Guillaume Canet     Juliette Binoche     Vincent Macaigne     Nora Hamzawi

     This French production by Olivier Assayas means to ponder the contemporary world of media (books, blogs, social networks, literature, art) to think about how the digital age has affected it for good or bad.   Different characters in the continual conversations we hear in the movie argue in different ways, but all acknowledge that the world is changing and leaving us all to wonder how cherished values and modes of communication will survive.
     We first meet the suave Alain Danielson (Canet), head of a publishing company who holds a clear reverence for books, but is determined to stay ahead of the digital game in his field.  He has no trouble refusing to publish an old client/friend’s novel, yet eventually (after a brief fling with his “digital transition” assistant) endorses it as an e-book that he claims is bound to be popular.  Alain is married to Selena (Binoche), a classically trained actress now in popular movies and television who comments about the effects of her age on the roles she is being offered.  (Another evidence of sea change in these people’s world.)  
     The other prominent couple figuring in the drama are Leonard (Macaigne), a traditional novelist nonplussed by publisher Danielson declining his latest manuscript, and his wife, Valerie (Hamzawi), a political consultant.   Note that Leonard is having an affair with Selena, Alain’s wife.  
     The mostly open marriages (Selena does express some concern about her husband’s affair, even as she is having her own) seem to reflect Assayas’ fundamental thesis in the film, that as reluctant/resistant as we may be to change, we are rapidly being assimilated into the social/cultural changes that are taking place all around us.  

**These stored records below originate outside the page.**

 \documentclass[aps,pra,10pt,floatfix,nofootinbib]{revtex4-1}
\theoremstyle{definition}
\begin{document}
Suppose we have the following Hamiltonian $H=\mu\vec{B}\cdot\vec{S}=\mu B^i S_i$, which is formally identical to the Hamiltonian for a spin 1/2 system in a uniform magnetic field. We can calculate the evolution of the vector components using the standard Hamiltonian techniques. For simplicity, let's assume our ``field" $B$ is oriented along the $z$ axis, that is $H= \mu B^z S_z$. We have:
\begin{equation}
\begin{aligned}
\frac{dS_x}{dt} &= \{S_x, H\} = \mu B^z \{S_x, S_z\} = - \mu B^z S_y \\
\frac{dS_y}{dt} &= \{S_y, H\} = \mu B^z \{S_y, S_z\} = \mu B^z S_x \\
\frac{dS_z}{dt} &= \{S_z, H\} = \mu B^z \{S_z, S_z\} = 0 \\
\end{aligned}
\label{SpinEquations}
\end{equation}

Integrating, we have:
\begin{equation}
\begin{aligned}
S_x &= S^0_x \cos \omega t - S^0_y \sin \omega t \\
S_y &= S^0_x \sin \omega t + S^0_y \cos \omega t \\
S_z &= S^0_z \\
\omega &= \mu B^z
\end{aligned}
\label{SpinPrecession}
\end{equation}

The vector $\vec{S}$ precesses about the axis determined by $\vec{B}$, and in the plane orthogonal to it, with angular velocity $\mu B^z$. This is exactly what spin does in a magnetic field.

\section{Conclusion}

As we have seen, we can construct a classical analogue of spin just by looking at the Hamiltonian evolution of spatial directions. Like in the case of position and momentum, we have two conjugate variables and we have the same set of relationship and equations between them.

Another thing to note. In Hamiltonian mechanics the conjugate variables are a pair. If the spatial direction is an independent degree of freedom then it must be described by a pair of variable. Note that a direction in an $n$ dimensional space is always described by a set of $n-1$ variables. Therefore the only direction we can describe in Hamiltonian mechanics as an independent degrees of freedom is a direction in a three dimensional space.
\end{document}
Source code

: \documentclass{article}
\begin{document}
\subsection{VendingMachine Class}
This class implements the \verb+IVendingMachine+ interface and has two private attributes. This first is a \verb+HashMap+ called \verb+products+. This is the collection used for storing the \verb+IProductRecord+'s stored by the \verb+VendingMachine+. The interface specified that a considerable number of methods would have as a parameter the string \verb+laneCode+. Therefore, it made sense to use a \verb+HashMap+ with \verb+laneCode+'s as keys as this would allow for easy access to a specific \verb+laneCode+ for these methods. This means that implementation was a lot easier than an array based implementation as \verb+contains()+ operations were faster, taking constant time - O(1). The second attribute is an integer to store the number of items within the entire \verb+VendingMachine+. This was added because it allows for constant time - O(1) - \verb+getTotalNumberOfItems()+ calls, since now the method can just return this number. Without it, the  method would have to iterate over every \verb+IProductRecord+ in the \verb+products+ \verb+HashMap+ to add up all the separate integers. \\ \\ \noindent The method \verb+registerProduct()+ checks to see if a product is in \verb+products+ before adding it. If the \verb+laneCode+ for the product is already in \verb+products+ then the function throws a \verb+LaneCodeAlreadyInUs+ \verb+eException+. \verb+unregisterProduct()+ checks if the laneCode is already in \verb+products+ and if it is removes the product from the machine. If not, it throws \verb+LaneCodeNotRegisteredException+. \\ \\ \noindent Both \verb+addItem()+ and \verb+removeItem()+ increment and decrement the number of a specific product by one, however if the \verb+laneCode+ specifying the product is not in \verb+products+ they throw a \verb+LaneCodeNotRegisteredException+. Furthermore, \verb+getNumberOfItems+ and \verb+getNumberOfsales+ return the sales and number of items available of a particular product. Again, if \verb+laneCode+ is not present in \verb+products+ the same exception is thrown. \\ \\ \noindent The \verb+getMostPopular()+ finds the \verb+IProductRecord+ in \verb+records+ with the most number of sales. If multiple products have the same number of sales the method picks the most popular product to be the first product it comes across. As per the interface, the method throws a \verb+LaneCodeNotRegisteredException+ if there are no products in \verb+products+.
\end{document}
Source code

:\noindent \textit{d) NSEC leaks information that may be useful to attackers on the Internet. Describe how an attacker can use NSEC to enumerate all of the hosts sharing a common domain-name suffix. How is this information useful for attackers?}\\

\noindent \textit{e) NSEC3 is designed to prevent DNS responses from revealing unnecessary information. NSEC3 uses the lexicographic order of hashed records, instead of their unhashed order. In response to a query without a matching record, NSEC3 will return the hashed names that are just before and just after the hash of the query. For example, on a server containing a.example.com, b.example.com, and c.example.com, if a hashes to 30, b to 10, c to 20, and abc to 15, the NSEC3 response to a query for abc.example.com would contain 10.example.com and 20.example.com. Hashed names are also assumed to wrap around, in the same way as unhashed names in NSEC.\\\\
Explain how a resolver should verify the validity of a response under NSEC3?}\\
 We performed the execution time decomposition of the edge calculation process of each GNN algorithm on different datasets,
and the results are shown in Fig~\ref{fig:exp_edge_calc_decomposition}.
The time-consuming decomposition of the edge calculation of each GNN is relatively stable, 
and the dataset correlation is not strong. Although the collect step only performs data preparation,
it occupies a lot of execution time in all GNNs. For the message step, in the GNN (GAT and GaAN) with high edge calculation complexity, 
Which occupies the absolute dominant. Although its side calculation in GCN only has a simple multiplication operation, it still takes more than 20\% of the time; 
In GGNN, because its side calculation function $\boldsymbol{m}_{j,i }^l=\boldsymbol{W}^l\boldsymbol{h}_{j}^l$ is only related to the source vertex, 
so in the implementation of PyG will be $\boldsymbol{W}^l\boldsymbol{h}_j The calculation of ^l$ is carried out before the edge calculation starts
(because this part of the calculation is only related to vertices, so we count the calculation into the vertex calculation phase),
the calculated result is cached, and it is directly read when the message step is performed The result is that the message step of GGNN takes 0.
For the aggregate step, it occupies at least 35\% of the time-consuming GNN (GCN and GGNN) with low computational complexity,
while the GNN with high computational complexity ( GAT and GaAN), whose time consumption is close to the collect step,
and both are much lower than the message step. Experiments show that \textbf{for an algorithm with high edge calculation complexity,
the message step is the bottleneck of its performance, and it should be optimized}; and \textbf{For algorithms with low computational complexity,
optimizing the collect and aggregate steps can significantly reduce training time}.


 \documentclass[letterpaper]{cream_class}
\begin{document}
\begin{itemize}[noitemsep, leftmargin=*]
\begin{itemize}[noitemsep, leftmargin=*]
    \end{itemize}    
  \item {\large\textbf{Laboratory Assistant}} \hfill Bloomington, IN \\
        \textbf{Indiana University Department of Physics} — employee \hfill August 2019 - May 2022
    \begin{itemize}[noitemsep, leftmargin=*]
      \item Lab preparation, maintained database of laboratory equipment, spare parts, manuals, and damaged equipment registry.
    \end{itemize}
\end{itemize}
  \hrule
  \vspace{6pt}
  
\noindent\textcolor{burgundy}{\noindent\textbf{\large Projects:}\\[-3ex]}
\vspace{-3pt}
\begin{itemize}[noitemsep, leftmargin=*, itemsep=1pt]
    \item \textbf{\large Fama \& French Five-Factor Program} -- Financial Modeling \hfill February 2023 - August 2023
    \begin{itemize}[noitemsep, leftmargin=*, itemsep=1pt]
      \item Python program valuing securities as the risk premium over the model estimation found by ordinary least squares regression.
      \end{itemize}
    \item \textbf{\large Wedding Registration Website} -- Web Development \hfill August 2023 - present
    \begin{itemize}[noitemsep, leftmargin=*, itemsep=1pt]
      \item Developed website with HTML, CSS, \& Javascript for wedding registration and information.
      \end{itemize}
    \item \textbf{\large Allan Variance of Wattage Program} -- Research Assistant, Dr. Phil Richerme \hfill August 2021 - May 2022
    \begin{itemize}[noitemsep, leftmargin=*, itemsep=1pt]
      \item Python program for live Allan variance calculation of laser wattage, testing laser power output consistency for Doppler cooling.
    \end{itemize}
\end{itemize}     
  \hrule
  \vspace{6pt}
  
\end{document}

     Certainly, the concept of marriage has evolved to incorporate different combinations beyond one man and one woman, and extra-marital liaisons no longer hold the same stigma they once did.  But Assayas doesn’t skip over the anxiety we experience in these changes, even as we participate in them.  These anxieties extend beyond those closest to us, to beyond, to existential concerns related to art, the visual arts and literature, 
     The ongoing esoteric conversations among the intellectuals in the film will be completely lost on most viewers who will find them tedious and boring, which means that Non-Fictionis directed only toward those who might have an interest in ongoing cultural changes in our society and the effects the digital age will have upon it.  This is probably the most intellectualizing bed swapping you will ever encounter.
     Both Guillaume Canet and Juliette Binoche are highly regarded as talented actors, and they electrify scenes they’re in.  But Vincent Macaigne and especially Nora Hamzawi provide excellent support.
Only the intellectually curious should apply/attend.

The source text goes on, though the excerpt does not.